The aim will be to better understand the role of KMT2C in carcinogenesis and progression of osteosarcoma and we will perform the IHC and mRNA expression analysis on a large population of patients with conventional high grade OS with known clinical and pathological data, particularly to metastatic progression and responsiveness to therapy. Moreover, we will perform gene expression analysis of genes involved in metastatic pathway and western blot analysis, both before and after siRNA silencing assay, to understand how KMT2C could modulate the metastatic pathway and identify new therapeutic approach.
Although, the advances in understanding of the aetiology and biology of osteosarcoma, the recent clinical trials of osteosarcoma have shown only modest progress. This is due because the absence of pathognomonic mutations and the heterogeneity of the disease. For these reasons, molecular mechanisms related to carcinogenesis, progression and resistance to therapy are still largely unknown. Indeed, even now the osteosarcoma karyotype is considered complex.
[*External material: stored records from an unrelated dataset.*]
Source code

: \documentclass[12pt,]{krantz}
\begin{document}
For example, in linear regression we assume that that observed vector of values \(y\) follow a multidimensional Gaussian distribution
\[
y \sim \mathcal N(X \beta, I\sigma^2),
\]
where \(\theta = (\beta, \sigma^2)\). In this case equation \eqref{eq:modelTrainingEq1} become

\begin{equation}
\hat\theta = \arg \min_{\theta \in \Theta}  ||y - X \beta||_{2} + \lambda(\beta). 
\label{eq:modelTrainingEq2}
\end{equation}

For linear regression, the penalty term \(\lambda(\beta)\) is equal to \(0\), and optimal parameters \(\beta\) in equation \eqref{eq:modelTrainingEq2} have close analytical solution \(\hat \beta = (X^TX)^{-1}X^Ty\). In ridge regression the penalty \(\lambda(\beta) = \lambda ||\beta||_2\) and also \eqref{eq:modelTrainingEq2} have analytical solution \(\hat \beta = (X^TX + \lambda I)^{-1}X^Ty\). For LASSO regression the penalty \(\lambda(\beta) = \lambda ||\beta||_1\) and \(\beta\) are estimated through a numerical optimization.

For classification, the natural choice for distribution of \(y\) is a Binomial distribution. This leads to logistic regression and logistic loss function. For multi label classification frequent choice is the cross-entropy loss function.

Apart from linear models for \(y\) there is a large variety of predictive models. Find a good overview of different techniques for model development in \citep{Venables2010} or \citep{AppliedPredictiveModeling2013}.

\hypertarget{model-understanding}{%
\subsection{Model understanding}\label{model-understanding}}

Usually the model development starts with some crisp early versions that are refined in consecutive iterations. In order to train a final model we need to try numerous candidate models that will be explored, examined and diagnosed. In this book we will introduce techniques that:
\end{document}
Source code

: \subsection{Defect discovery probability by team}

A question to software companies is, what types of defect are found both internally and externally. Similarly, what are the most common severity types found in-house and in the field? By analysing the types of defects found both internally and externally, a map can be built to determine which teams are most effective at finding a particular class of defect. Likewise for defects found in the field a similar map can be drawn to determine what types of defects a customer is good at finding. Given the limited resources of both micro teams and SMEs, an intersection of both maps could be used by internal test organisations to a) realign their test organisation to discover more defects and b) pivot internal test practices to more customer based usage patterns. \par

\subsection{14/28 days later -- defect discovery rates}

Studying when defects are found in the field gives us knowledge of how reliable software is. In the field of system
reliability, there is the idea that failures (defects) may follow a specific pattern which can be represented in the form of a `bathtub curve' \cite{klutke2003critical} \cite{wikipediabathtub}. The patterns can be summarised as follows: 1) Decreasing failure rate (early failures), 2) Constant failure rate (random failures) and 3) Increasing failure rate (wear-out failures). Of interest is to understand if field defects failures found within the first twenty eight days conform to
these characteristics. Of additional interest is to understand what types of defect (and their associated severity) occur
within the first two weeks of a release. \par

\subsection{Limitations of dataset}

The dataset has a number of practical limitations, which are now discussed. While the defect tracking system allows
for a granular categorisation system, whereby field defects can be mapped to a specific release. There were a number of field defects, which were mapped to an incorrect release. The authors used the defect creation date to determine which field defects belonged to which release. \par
The sequencing of the exome has become indispensable tools to study the aetiology of this tumor.
The knowledge of genetic variations in coding exon regions may result in an easier discovery of new molecular target therapy, indeed this approach is likely to uncover the contribution of a new set of rare disease-causating variants with larger effect sizes and involving until now unsuspected genes.
From our WES analysis performed on eight high-grade osteosarcomas, we got a plethora of data that after the correct interpretation using bioinformatic tools, led us to identify KMT2C as gene that may be involve in osteosarcoma carcinogenesis. Indeed, given the potential roles of mutations in enhancer regulators such as KMT2C in cancer pathogenesis, increasing our understanding of how enhancer-mediated process function in cellular growth should lead to future research efforts. From our data, we believe that the different mutations of KMT2C and the different intracellular localization of the protein could result in a specific signature characteristic for each patient. Therefore, the continuation of the study on ever larger groups of patients followed by the study of modulation of genes involved in metastatic pathway after the gene silencing of KMT2C on osteosarcoma cell cultures may have the potential to reveal the real role of KMT2C in osteosarcoma carcinogenesis and progression. Clinically, this information may be used to explore opportunities for risk-stratified screening and with the goal to provide new cancer therapy approach to improve survival rate and quality of life for osteosarcoma patients.